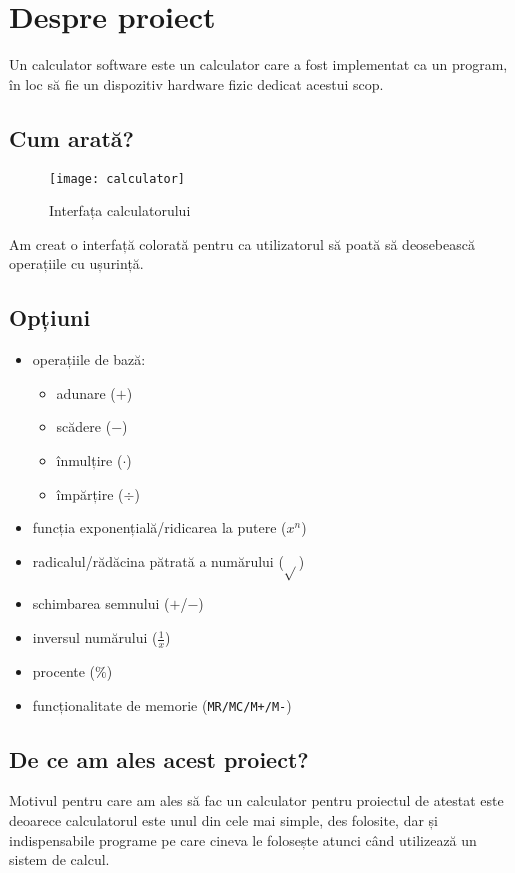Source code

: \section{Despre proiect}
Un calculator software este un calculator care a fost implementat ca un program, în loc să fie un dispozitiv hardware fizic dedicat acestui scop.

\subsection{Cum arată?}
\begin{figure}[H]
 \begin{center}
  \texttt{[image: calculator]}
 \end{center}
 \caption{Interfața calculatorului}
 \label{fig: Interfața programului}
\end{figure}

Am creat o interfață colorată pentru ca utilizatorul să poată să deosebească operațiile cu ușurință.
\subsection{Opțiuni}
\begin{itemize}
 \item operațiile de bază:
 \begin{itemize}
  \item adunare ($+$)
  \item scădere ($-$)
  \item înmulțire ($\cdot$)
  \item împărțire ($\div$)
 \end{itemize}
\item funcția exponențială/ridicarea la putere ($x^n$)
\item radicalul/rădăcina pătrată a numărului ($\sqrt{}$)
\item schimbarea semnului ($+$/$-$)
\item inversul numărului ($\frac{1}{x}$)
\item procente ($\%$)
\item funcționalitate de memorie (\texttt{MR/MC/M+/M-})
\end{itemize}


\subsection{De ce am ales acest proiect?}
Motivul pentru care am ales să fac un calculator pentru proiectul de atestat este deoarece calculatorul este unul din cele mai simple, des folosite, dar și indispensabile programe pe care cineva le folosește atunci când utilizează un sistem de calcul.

--

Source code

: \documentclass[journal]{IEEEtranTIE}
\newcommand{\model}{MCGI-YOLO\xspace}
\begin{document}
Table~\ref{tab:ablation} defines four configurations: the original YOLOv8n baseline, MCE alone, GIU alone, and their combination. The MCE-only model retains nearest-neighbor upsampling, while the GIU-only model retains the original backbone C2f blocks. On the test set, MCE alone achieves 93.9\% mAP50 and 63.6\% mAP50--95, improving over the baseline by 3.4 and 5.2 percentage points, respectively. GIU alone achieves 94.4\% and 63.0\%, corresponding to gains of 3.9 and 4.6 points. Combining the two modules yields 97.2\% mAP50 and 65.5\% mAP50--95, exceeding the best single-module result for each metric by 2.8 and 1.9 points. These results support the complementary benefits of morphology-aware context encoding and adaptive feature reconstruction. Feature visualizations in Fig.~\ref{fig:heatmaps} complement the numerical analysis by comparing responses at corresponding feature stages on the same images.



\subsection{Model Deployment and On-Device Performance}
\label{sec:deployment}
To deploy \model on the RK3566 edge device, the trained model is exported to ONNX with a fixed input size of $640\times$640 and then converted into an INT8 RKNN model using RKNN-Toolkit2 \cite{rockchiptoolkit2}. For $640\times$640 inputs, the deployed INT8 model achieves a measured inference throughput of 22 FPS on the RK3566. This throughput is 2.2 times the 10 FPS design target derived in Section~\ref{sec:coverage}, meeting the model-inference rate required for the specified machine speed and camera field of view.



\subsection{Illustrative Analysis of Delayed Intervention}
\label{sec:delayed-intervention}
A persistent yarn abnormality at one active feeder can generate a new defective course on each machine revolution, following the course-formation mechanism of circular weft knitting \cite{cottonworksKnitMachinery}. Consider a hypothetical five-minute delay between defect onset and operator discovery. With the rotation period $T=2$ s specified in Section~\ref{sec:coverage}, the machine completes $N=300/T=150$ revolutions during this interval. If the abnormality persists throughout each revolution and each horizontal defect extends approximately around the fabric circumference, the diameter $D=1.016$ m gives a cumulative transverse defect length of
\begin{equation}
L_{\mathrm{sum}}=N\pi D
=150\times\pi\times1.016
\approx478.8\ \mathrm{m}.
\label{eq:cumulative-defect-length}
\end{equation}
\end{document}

Prompt:
Every line of the listing that includes the word "defect" must be copied.

Solution to this problem:
A persistent yarn abnormality at one active feeder can generate a new defective course on each machine revolution, following the course-formation mechanism of circular weft knitting \cite{cottonworksKnitMachinery}. Consider a hypothetical five-minute delay between defect onset and operator discovery. With the rotation period $T=2$ s specified in Section~\ref{sec:coverage}, the machine completes $N=300/T=150$ revolutions during this interval. If the abnormality persists throughout each revolution and each horizontal defect extends approximately around the fabric circumference, the diameter $D=1.016$ m gives a cumulative transverse defect length of
\label{eq:cumulative-defect-length}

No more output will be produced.